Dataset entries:
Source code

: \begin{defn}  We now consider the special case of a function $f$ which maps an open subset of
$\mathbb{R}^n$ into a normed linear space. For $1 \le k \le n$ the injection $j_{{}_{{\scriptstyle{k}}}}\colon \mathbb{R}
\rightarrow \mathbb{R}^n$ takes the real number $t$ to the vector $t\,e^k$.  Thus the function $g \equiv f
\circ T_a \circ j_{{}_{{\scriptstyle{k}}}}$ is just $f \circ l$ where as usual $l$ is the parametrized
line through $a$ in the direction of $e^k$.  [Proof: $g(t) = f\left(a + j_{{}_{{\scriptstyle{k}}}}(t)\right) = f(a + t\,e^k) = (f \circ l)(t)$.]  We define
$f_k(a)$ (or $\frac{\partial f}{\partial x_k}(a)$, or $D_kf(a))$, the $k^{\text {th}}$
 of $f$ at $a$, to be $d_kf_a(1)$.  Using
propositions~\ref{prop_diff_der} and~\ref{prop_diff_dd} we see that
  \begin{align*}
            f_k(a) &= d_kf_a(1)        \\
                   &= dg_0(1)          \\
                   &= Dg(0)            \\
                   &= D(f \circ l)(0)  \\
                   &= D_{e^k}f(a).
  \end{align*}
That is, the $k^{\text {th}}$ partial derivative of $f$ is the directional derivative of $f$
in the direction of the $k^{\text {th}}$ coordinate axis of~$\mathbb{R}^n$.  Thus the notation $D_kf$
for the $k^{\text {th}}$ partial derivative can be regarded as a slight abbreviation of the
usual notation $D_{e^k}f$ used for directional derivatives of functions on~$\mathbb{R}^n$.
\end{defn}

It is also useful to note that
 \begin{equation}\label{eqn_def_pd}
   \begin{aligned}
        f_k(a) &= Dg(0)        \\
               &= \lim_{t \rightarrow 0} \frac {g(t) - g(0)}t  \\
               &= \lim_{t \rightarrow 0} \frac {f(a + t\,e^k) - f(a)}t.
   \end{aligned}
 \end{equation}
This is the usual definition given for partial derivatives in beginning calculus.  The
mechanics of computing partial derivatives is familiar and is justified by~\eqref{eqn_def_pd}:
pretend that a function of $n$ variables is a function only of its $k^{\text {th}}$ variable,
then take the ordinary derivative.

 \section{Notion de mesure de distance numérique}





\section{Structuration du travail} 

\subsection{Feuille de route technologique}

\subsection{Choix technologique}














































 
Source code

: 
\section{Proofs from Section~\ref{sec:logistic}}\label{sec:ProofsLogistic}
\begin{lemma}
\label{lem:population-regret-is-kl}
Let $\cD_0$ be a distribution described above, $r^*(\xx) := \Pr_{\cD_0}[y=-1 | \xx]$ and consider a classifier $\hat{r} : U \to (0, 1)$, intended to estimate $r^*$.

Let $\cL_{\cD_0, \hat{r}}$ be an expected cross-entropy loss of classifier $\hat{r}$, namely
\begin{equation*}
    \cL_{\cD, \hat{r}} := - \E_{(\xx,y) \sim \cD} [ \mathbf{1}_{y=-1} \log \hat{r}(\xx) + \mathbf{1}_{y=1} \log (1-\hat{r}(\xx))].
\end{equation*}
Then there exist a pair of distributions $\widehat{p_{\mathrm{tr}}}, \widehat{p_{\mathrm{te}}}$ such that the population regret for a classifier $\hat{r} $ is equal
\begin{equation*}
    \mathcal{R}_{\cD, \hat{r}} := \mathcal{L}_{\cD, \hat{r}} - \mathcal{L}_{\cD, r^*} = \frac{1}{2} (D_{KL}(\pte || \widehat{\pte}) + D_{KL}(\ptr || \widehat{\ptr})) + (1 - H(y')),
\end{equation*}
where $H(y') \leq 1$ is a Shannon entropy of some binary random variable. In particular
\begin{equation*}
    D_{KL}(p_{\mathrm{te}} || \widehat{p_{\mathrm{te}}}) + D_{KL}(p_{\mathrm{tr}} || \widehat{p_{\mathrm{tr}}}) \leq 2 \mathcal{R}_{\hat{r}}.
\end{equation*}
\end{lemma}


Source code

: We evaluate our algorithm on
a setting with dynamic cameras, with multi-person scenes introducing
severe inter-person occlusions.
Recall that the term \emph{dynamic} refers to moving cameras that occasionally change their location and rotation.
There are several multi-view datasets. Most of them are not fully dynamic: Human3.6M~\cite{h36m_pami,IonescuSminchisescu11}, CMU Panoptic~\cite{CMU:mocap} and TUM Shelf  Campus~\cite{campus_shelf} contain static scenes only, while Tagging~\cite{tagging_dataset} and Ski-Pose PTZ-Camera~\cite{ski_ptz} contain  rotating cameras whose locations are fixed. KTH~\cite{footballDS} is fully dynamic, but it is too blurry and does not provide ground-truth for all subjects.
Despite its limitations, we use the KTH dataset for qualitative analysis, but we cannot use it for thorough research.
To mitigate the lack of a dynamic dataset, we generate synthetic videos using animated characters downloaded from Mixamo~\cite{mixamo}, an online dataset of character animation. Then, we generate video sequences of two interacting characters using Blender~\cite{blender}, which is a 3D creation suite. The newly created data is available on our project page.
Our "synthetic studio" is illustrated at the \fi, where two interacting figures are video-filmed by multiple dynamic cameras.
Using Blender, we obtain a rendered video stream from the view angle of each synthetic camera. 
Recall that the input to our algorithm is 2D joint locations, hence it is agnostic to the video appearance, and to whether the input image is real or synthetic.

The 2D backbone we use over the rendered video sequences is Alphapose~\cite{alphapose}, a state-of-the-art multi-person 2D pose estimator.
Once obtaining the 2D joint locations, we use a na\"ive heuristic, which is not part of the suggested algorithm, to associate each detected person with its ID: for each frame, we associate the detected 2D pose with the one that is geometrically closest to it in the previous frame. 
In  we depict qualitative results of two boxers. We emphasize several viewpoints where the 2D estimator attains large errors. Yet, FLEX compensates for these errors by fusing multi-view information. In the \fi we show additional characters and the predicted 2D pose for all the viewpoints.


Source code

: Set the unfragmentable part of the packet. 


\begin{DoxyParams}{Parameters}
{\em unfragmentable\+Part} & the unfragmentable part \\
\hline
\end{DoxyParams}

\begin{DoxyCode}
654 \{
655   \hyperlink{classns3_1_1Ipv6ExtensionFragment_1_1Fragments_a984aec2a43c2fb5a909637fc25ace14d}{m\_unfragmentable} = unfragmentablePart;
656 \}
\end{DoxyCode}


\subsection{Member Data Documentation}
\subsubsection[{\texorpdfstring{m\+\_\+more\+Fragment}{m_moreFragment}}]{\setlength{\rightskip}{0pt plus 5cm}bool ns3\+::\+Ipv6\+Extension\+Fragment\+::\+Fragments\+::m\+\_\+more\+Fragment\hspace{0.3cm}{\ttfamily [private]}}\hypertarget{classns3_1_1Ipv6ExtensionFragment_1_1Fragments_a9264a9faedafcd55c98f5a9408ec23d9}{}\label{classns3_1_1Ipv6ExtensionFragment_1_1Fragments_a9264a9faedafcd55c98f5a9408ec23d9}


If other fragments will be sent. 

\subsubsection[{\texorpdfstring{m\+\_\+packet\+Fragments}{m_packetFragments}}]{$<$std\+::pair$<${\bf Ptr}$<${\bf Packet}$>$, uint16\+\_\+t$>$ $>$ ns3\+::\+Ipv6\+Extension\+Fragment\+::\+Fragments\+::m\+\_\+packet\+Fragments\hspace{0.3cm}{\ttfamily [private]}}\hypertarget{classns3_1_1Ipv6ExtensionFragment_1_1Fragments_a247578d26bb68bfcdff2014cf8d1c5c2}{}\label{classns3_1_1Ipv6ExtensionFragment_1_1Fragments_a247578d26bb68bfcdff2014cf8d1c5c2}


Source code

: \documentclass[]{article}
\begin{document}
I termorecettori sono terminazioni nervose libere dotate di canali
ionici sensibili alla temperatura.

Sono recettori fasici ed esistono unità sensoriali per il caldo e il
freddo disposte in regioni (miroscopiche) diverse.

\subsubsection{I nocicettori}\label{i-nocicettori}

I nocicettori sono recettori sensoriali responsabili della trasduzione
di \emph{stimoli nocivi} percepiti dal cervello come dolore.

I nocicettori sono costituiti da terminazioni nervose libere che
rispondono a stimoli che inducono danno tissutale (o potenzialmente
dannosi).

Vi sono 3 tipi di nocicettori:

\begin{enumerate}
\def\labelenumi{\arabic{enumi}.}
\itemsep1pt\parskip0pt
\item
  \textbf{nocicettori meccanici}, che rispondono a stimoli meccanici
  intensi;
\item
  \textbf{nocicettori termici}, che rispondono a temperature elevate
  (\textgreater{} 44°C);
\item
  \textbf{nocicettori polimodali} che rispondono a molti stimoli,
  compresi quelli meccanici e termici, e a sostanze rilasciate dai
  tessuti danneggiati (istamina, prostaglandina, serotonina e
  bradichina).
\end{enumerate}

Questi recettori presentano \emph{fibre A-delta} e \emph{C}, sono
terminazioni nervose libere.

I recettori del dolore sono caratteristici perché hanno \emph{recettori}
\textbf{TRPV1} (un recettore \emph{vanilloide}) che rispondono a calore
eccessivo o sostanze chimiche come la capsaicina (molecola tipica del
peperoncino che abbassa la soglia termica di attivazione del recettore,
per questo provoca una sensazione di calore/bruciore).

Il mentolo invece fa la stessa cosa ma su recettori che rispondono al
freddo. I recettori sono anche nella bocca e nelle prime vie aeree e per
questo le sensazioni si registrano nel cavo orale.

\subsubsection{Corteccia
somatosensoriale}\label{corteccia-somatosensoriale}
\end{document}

Work request
Take the lines from the top of the data through the one that contains "This is the" and copy them exactly, leaving out every line after it.

Answer box
Source code

: \begin{defn}  We now consider the special case of a function $f$ which maps an open subset of
$\mathbb{R}^n$ into a normed linear space. For $1 \le k \le n$ the injection $j_{{}_{{\scriptstyle{k}}}}\colon \mathbb{R}
\rightarrow \mathbb{R}^n$ takes the real number $t$ to the vector $t\,e^k$.  Thus the function $g \equiv f
\circ T_a \circ j_{{}_{{\scriptstyle{k}}}}$ is just $f \circ l$ where as usual $l$ is the parametrized
line through $a$ in the direction of $e^k$.  [Proof: $g(t) = f\left(a + j_{{}_{{\scriptstyle{k}}}}(t)\right) = f(a + t\,e^k) = (f \circ l)(t)$.]  We define
$f_k(a)$ (or $\frac{\partial f}{\partial x_k}(a)$, or $D_kf(a))$, the $k^{\text {th}}$
 of $f$ at $a$, to be $d_kf_a(1)$.  Using
propositions~\ref{prop_diff_der} and~\ref{prop_diff_dd} we see that
  \begin{align*}
            f_k(a) &= d_kf_a(1)        \\
                   &= dg_0(1)          \\
                   &= Dg(0)            \\
                   &= D(f \circ l)(0)  \\
                   &= D_{e^k}f(a).
  \end{align*}
That is, the $k^{\text {th}}$ partial derivative of $f$ is the directional derivative of $f$
in the direction of the $k^{\text {th}}$ coordinate axis of~$\mathbb{R}^n$.  Thus the notation $D_kf$
for the $k^{\text {th}}$ partial derivative can be regarded as a slight abbreviation of the
usual notation $D_{e^k}f$ used for directional derivatives of functions on~$\mathbb{R}^n$.
\end{defn}

It is also useful to note that
 \begin{equation}\label{eqn_def_pd}
   \begin{aligned}
        f_k(a) &= Dg(0)        \\
               &= \lim_{t \rightarrow 0} \frac {g(t) - g(0)}t  \\
               &= \lim_{t \rightarrow 0} \frac {f(a + t\,e^k) - f(a)}t.
   \end{aligned}
 \end{equation}
This is the usual definition given for partial derivatives in beginning calculus.  The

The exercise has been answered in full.